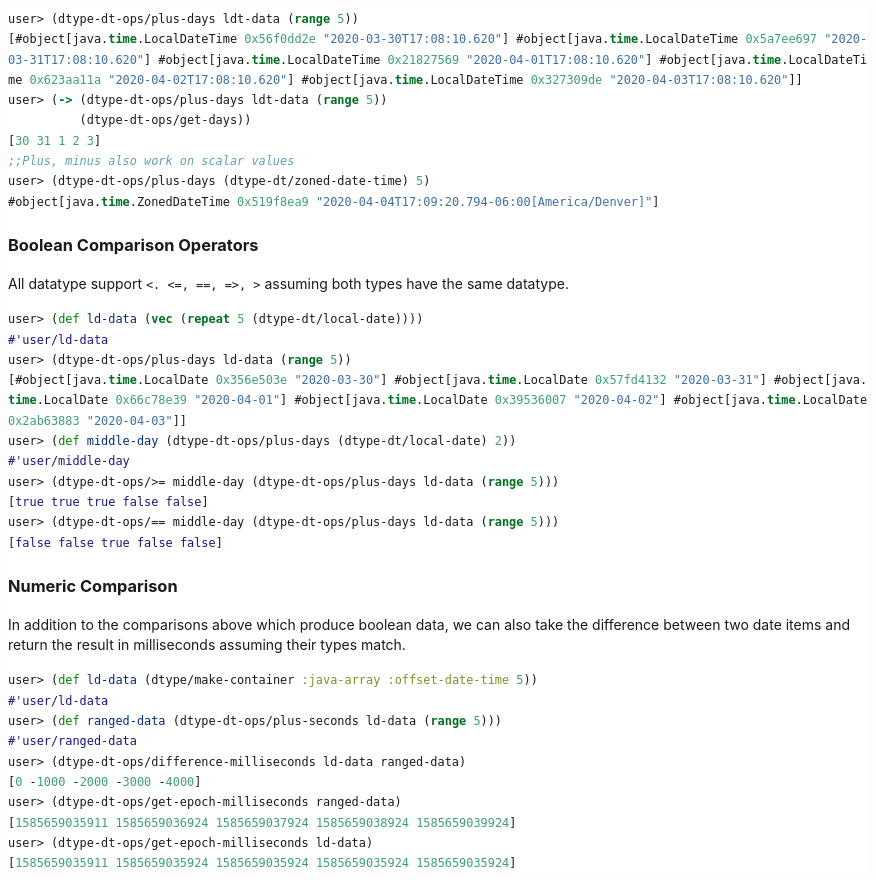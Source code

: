 
```clojure
user> (dtype-dt-ops/plus-days ldt-data (range 5))
[#object[java.time.LocalDateTime 0x56f0dd2e "2020-03-30T17:08:10.620"] #object[java.time.LocalDateTime 0x5a7ee697 "2020-03-31T17:08:10.620"] #object[java.time.LocalDateTime 0x21827569 "2020-04-01T17:08:10.620"] #object[java.time.LocalDateTime 0x623aa11a "2020-04-02T17:08:10.620"] #object[java.time.LocalDateTime 0x327309de "2020-04-03T17:08:10.620"]]
user> (-> (dtype-dt-ops/plus-days ldt-data (range 5))
          (dtype-dt-ops/get-days))
[30 31 1 2 3]
;;Plus, minus also work on scalar values
user> (dtype-dt-ops/plus-days (dtype-dt/zoned-date-time) 5)
#object[java.time.ZonedDateTime 0x519f8ea9 "2020-04-04T17:09:20.794-06:00[America/Denver]"]
```


### Boolean Comparison Operators

All datatype support `<. <=, ==, =>, >` assuming both types have the same datatype.

```clojure
user> (def ld-data (vec (repeat 5 (dtype-dt/local-date))))
#'user/ld-data
user> (dtype-dt-ops/plus-days ld-data (range 5))
[#object[java.time.LocalDate 0x356e503e "2020-03-30"] #object[java.time.LocalDate 0x57fd4132 "2020-03-31"] #object[java.time.LocalDate 0x66c78e39 "2020-04-01"] #object[java.time.LocalDate 0x39536007 "2020-04-02"] #object[java.time.LocalDate 0x2ab63883 "2020-04-03"]]
user> (def middle-day (dtype-dt-ops/plus-days (dtype-dt/local-date) 2))
#'user/middle-day
user> (dtype-dt-ops/>= middle-day (dtype-dt-ops/plus-days ld-data (range 5)))
[true true true false false]
user> (dtype-dt-ops/== middle-day (dtype-dt-ops/plus-days ld-data (range 5)))
[false false true false false]
```


### Numeric Comparison

In addition to the comparisons above which produce boolean data, we can also take
the difference between two date items and return the result in milliseconds assuming
their types match.


```clojure
user> (def ld-data (dtype/make-container :java-array :offset-date-time 5))
#'user/ld-data
user> (def ranged-data (dtype-dt-ops/plus-seconds ld-data (range 5)))
#'user/ranged-data
user> (dtype-dt-ops/difference-milliseconds ld-data ranged-data)
[0 -1000 -2000 -3000 -4000]
user> (dtype-dt-ops/get-epoch-milliseconds ranged-data)
[1585659035911 1585659036924 1585659037924 1585659038924 1585659039924]
user> (dtype-dt-ops/get-epoch-milliseconds ld-data)
[1585659035911 1585659035924 1585659035924 1585659035924 1585659035924]
```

------------------------------------

# PROBLEM TO WORK ON:
Return all entries preceding this task exactly as they stand, leaving any picture out.

# EXERCISE ANSWER:
Source code

: 
```clojure
user> (dtype-dt-ops/plus-days ldt-data (range 5))
[#object[java.time.LocalDateTime 0x56f0dd2e "2020-03-30T17:08:10.620"] #object[java.time.LocalDateTime 0x5a7ee697 "2020-03-31T17:08:10.620"] #object[java.time.LocalDateTime 0x21827569 "2020-04-01T17:08:10.620"] #object[java.time.LocalDateTime 0x623aa11a "2020-04-02T17:08:10.620"] #object[java.time.LocalDateTime 0x327309de "2020-04-03T17:08:10.620"]]
user> (-> (dtype-dt-ops/plus-days ldt-data (range 5))
          (dtype-dt-ops/get-days))
[30 31 1 2 3]
;;Plus, minus also work on scalar values
user> (dtype-dt-ops/plus-days (dtype-dt/zoned-date-time) 5)
#object[java.time.ZonedDateTime 0x519f8ea9 "2020-04-04T17:09:20.794-06:00[America/Denver]"]
```


### Boolean Comparison Operators

All datatype support `<. <=, ==, =>, >` assuming both types have the same datatype.

```clojure
user> (def ld-data (vec (repeat 5 (dtype-dt/local-date))))
#'user/ld-data
user> (dtype-dt-ops/plus-days ld-data (range 5))
[#object[java.time.LocalDate 0x356e503e "2020-03-30"] #object[java.time.LocalDate 0x57fd4132 "2020-03-31"] #object[java.time.LocalDate 0x66c78e39 "2020-04-01"] #object[java.time.LocalDate 0x39536007 "2020-04-02"] #object[java.time.LocalDate 0x2ab63883 "2020-04-03"]]
user> (def middle-day (dtype-dt-ops/plus-days (dtype-dt/local-date) 2))
#'user/middle-day
user> (dtype-dt-ops/>= middle-day (dtype-dt-ops/plus-days ld-data (range 5)))
[true true true false false]
user> (dtype-dt-ops/== middle-day (dtype-dt-ops/plus-days ld-data (range 5)))
[false false true false false]
```


### Numeric Comparison

In addition to the comparisons above which produce boolean data, we can also take
the difference between two date items and return the result in milliseconds assuming
their types match.


```clojure
user> (def ld-data (dtype/make-container :java-array :offset-date-time 5))
#'user/ld-data
user> (def ranged-data (dtype-dt-ops/plus-seconds ld-data (range 5)))
#'user/ranged-data
user> (dtype-dt-ops/difference-milliseconds ld-data ranged-data)
[0 -1000 -2000 -3000 -4000]
user> (dtype-dt-ops/get-epoch-milliseconds ranged-data)
[1585659035911 1585659036924 1585659037924 1585659038924 1585659039924]
user> (dtype-dt-ops/get-epoch-milliseconds ld-data)
[1585659035911 1585659035924 1585659035924 1585659035924 1585659035924]
```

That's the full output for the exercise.